------ DATA IN THIS EXERCISE
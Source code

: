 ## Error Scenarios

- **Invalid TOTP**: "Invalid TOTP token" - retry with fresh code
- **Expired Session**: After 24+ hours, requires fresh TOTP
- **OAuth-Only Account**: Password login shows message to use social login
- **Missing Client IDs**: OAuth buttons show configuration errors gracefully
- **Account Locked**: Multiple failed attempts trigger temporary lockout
------------
------ DATA IN THIS EXERCISE
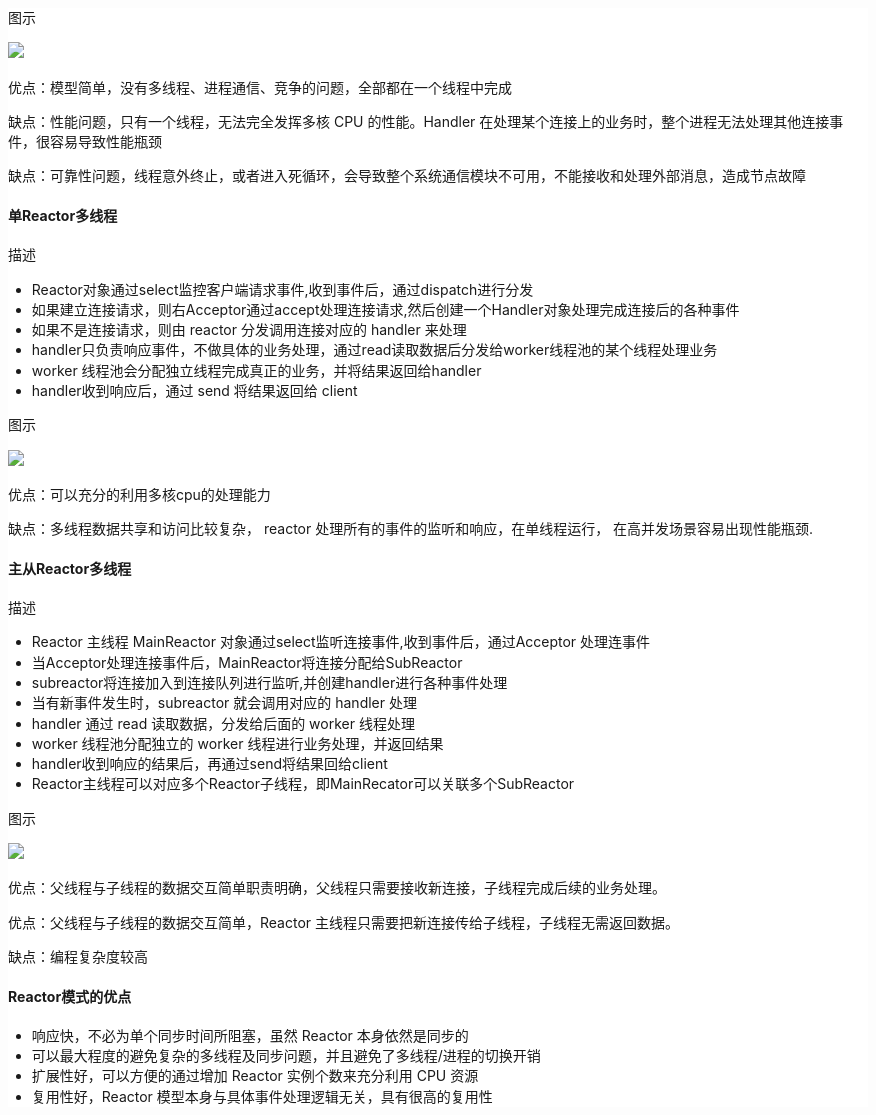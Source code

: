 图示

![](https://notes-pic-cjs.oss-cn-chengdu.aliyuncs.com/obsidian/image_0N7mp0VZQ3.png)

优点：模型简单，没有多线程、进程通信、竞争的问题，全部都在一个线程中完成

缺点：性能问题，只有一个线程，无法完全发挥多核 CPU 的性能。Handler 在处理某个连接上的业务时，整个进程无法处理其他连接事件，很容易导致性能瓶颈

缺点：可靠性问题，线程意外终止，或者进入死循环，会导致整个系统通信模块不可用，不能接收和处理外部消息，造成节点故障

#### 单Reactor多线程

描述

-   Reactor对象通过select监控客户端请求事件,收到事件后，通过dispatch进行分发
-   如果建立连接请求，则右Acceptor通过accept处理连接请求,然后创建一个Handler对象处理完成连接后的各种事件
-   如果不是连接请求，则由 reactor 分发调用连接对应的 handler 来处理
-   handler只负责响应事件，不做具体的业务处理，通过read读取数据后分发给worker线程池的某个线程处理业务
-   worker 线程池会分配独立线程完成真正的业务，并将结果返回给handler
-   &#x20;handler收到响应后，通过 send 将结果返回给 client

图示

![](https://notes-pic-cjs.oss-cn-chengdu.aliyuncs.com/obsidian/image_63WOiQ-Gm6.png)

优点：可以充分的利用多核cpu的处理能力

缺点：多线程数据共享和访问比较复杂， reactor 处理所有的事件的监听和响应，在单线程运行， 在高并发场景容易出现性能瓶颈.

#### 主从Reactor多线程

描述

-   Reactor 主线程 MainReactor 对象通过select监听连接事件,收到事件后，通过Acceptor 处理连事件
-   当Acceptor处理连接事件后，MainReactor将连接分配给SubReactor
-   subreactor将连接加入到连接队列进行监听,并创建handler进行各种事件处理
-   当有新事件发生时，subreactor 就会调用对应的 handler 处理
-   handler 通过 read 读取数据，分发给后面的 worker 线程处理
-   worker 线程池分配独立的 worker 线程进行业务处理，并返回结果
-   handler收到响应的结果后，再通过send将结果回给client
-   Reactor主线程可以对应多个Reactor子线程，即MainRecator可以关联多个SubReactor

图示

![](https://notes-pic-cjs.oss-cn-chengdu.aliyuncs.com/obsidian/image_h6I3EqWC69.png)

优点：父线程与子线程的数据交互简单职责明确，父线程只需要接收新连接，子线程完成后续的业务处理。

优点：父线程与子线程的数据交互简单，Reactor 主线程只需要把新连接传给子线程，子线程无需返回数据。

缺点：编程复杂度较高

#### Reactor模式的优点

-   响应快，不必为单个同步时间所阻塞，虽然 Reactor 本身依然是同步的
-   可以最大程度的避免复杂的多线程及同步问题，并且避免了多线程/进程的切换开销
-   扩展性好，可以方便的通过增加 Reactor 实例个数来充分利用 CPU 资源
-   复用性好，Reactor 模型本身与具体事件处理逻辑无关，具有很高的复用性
------------
ACTIVITY –
Among the records, find every line with the word "Account" and copy it.

EXPECTED ANSWER –
- **OAuth-Only Account**: Password login shows message to use social login
- **Account Locked**: Multiple failed attempts trigger temporary lockout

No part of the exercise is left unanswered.